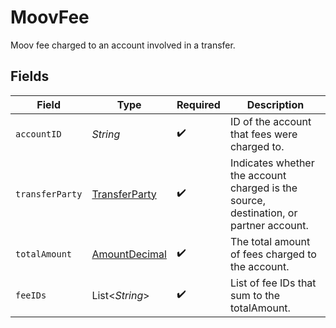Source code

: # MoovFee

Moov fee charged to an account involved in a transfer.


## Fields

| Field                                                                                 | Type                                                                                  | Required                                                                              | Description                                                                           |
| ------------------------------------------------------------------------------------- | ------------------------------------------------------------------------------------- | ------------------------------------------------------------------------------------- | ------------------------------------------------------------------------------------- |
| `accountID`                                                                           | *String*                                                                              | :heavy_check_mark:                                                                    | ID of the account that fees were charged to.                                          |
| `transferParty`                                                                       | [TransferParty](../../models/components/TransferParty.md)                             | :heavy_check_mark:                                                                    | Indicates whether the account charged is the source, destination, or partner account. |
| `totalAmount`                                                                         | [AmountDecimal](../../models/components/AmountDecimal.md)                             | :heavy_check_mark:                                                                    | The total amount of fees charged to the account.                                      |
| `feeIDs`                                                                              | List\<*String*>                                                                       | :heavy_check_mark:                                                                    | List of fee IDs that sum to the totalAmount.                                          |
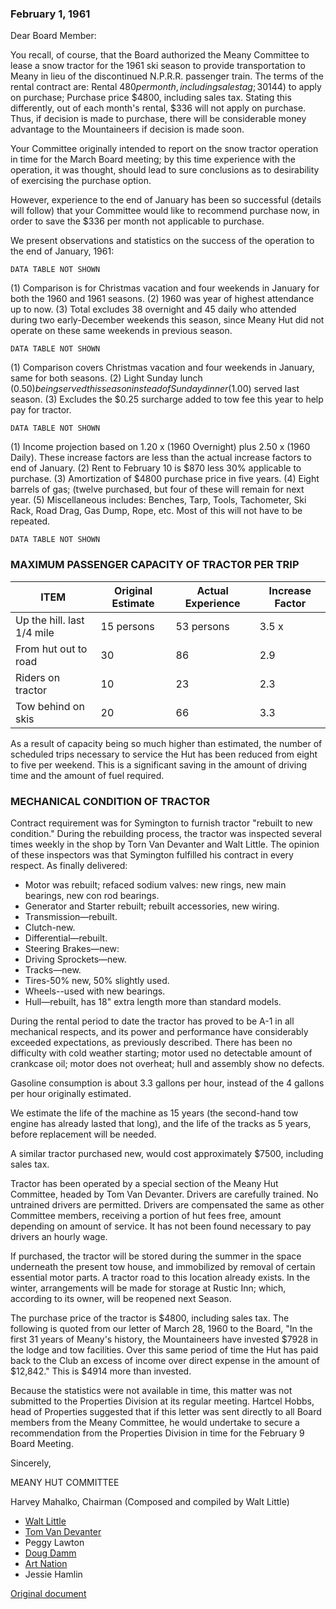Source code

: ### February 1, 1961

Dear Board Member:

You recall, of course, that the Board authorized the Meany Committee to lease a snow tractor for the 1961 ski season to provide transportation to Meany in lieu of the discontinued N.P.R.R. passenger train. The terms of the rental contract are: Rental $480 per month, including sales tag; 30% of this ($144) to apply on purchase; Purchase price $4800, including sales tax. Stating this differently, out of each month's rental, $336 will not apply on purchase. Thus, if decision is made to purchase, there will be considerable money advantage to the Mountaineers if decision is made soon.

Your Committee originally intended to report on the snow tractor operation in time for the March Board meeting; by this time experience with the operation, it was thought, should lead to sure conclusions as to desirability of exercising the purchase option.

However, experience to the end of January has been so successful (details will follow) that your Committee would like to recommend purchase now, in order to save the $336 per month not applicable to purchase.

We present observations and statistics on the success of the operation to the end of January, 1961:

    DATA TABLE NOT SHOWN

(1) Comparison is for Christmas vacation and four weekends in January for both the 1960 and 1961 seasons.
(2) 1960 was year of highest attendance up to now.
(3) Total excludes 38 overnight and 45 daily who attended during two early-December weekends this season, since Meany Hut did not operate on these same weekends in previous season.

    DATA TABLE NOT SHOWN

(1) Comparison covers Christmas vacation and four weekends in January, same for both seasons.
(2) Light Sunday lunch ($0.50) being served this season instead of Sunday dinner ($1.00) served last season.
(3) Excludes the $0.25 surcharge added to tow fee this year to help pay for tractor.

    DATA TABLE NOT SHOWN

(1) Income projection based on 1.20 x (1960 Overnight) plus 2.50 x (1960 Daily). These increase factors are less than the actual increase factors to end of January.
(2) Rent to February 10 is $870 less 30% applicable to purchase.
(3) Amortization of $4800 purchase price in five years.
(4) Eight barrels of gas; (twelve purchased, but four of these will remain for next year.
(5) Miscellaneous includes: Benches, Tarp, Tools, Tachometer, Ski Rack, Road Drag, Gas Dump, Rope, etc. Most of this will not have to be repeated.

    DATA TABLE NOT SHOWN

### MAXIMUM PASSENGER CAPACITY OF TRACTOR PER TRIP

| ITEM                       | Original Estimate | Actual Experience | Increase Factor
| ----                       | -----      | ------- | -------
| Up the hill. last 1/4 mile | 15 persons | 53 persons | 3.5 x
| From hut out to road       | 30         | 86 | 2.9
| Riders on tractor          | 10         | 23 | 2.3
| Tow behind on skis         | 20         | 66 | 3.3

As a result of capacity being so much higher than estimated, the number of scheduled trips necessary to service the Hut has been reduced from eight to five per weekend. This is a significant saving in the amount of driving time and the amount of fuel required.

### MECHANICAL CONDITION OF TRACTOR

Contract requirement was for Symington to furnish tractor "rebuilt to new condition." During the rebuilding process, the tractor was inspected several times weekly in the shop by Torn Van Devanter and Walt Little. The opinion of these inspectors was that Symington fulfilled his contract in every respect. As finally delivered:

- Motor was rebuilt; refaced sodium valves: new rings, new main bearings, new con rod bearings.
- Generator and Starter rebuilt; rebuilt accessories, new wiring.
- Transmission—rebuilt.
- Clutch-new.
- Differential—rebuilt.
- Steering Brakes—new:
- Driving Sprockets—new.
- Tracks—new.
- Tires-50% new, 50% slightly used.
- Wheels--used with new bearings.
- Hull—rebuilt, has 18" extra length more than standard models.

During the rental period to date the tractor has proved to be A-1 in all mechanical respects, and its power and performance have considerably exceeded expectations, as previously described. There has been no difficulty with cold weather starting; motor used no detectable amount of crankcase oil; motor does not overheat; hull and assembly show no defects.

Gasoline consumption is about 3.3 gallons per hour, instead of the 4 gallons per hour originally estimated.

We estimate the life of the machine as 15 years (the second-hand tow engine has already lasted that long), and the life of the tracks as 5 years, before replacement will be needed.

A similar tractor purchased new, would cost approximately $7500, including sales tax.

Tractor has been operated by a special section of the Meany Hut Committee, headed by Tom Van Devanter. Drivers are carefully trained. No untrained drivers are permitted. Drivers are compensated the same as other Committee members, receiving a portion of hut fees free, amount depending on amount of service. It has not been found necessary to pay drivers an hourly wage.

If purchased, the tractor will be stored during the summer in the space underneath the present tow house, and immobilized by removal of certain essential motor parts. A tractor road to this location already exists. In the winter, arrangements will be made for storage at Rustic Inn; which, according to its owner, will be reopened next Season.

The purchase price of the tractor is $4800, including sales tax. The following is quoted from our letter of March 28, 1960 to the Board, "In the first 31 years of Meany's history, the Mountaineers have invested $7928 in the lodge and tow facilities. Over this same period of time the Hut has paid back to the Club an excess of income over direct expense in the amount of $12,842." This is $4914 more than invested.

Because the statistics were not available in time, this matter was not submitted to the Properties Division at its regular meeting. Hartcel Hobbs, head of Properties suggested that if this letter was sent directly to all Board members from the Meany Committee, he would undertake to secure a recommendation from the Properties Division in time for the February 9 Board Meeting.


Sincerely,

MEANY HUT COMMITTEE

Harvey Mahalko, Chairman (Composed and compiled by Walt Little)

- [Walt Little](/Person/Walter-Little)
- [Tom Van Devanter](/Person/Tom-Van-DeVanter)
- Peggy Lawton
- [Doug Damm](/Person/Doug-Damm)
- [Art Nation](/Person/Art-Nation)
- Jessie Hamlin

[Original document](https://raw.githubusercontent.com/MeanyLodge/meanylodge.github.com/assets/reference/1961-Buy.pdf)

==

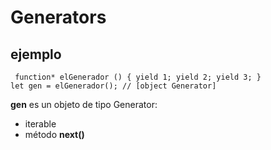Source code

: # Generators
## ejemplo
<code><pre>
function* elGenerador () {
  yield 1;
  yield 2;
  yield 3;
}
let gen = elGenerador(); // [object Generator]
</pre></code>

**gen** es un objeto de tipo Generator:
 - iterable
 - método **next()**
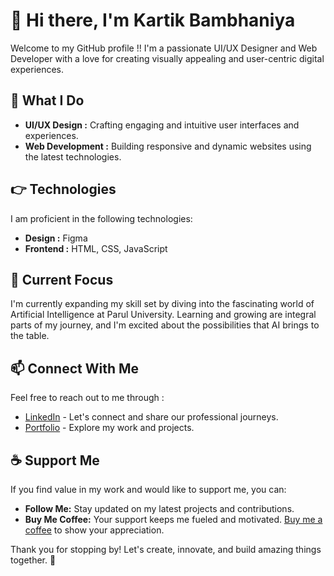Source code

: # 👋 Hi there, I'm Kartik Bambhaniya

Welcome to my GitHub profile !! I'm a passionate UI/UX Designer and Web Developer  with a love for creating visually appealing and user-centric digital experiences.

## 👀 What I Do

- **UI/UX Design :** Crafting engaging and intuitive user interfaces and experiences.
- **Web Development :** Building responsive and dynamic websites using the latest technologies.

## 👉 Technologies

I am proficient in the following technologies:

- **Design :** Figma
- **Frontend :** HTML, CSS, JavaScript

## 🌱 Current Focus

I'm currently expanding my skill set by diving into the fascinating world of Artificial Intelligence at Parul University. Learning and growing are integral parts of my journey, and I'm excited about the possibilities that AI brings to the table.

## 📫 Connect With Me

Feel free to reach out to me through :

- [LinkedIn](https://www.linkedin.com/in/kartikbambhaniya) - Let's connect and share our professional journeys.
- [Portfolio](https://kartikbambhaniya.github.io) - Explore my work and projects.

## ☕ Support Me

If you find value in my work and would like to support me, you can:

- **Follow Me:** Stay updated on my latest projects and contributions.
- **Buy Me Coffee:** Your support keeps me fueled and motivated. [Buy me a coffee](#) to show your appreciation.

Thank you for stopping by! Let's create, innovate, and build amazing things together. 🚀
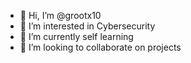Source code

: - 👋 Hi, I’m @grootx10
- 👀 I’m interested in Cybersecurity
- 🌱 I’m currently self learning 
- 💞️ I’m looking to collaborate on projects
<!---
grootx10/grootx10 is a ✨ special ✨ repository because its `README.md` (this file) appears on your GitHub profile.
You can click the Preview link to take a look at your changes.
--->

==

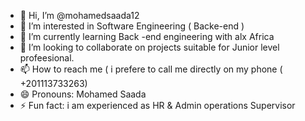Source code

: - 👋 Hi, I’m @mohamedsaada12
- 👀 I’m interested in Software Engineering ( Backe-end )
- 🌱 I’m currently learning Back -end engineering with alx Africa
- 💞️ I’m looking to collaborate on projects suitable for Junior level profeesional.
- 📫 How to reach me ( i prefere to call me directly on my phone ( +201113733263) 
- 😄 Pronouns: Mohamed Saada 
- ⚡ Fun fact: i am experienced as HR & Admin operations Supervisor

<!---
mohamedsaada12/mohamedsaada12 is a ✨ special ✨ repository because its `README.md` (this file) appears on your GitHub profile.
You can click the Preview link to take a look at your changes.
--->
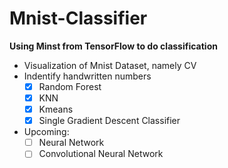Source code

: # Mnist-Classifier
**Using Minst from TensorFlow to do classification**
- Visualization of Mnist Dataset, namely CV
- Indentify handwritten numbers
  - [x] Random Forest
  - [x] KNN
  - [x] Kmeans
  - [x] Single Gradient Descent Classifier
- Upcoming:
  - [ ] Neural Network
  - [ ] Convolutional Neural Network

■ **Activity**
Look above for the line with "## 👉 Technologies" and the line with "- 👀 I’m interested in Cybersecurity", then copy exactly the lines from the first through the second, both kept, with no pictures.

■ **Response to the exercise**
## 👉 Technologies

I am proficient in the following technologies:

- **Design :** Figma
- **Frontend :** HTML, CSS, JavaScript

## 🌱 Current Focus

I'm currently expanding my skill set by diving into the fascinating world of Artificial Intelligence at Parul University. Learning and growing are integral parts of my journey, and I'm excited about the possibilities that AI brings to the table.

## 📫 Connect With Me

Feel free to reach out to me through :

- [LinkedIn](https://www.linkedin.com/in/kartikbambhaniya) - Let's connect and share our professional journeys.
- [Portfolio](https://kartikbambhaniya.github.io) - Explore my work and projects.

## ☕ Support Me

If you find value in my work and would like to support me, you can:

- **Follow Me:** Stay updated on my latest projects and contributions.
- **Buy Me Coffee:** Your support keeps me fueled and motivated. [Buy me a coffee](#) to show your appreciation.

Thank you for stopping by! Let's create, innovate, and build amazing things together. 🚀
Source code

: - 👋 Hi, I’m @grootx10
- 👀 I’m interested in Cybersecurity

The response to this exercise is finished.